基礎薬学:有機化学、薬化学、無機化学、分析化学、物理化学、放射化学、高分子化学など
応用薬学:製薬学系、医療薬学系、衛生薬学系、生物薬学系
実験・実習は欠かせない
医学と同様、薬学研究においても実験・実習は非常に重要です。調剤(薬局や病院の薬剤部で行われる薬の調合)、製剤(製薬会社での薬の製造)の基礎技術を学ぶだけでなく、実際に薬を作ったり患者に薬の飲み方を教えたりする実習などもあります。
薬学を学んだ人々の卒業後の進路
薬学を学んだ後の進路には、大きく分けて二つあります。それが、「薬剤師」と「研究者」です。それぞれ具体的にどのような仕事内容なのか見ていきましょう。
薬剤師として働く
薬剤師の免許取得後、調剤業務に就いて患者に密着した形で働くのが薬剤師です。薬剤師が働く職場には以下のような場所があります。
・薬局
・病院
・診療所
薬局でも病院・診療所でも基本的な仕事内容は同じです。薬を管理したり、医師の処方せんに基づいた薬を調剤したりしています。近年は、医師の処方せんを病院外の薬局で調剤する「医薬分業体制」が進んでいることもあり、薬剤師の役割はさらに重要視されているようです。
研究者として働く
薬の開発や改良、製品開発などをするのが研究者です。研究者は以下のような場所で働いています。
・厚生労働省などの官公庁
・大学
・衛生試験所
・製薬会社
・食品メーカー
・化粧品メーカー
研究者の仕事は、製品化の実現だけでなく、企画立案や品質検査、技術指導や管理など多岐に渡ります。つまり、薬や製品の開発・改良におけるほとんどの業務に関わっているということ。それだけ高度な専門知識が求められます。

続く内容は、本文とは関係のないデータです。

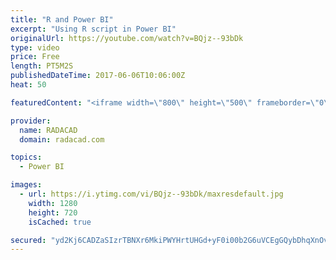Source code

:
 ```yaml
---
title: "R and Power BI"
excerpt: "Using R script in Power BI"
originalUrl: https://youtube.com/watch?v=BQjz--93bDk
type: video
price: Free
length: PT5M2S
publishedDateTime: 2017-06-06T10:06:00Z
heat: 50

featuredContent: "<iframe width=\"800\" height=\"500\" frameborder=\"0\" src=\"https://www.youtube.com/embed/BQjz--93bDk\" allow=\"accelerometer; autoplay; encrypted-media; gyroscope; picture-in-picture\" allowfullscreen></iframe>"

provider:
  name: RADACAD
  domain: radacad.com

topics:
  - Power BI

images:
  - url: https://i.ytimg.com/vi/BQjz--93bDk/maxresdefault.jpg
    width: 1280
    height: 720
    isCached: true

secured: "yd2Kj6CADZaSIzrTBNXr6MkiPWYHrtUHGd+yF0i00b2G6uVCEgGQybDhqXnOvC/65sAtn3DEb0CO7e+RGr5f81hU62sdAzmxQxaT5l8tFbsCMJH9x9io10X+ZDokSUJofSBaYjsPh5ZQ15CmLoJ//w/LkeLwqJo8d44ds3ccpnJxYbl2vEuvOWjowKYc2LtcSMzyusE3ju8I1Hndxuw7eJEbZP1y2TOTlXHQ4DV0NUdqdGi4H6FJC4DbxPX6Zj1v+5OfKol81GGm0HVSTfErRHDgDWJcn7tDqsnXVahz0gW/+pK3IJUwtGfm186A7Jb61PTsL0ZfLVcWWRS16NZprPgUAcyRDtDaoMtwrSR+Na+RihEFm6jg9VlS9OJjJc+lnxDkMS3jJ40heyS7Hfsp07nb8VX65a/hFF+DVMc1u0Y=;Qt+5eZm6vjOoK3jjgUGWwQ=="
---
```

その他にも、大学院に進学してさらに薬学の研究を進めるケースも多いようです。
まとめ & 実践 TIPS
薬学を学んだ先には、薬剤師か研究者かの二つの道があります。ただ、働く場所や内容は違っても、どちらも病気で苦しむ人々を支えたり救ったりする大事な仕事に変わりはありません。薬学という学問は、多くの人々を救うために欠かせない学問なのです。
薬学を学びたいと考えている人は、目指す職業に合った大学や学科が選べるよう、学校案内などでしっかりと調べておきましょう。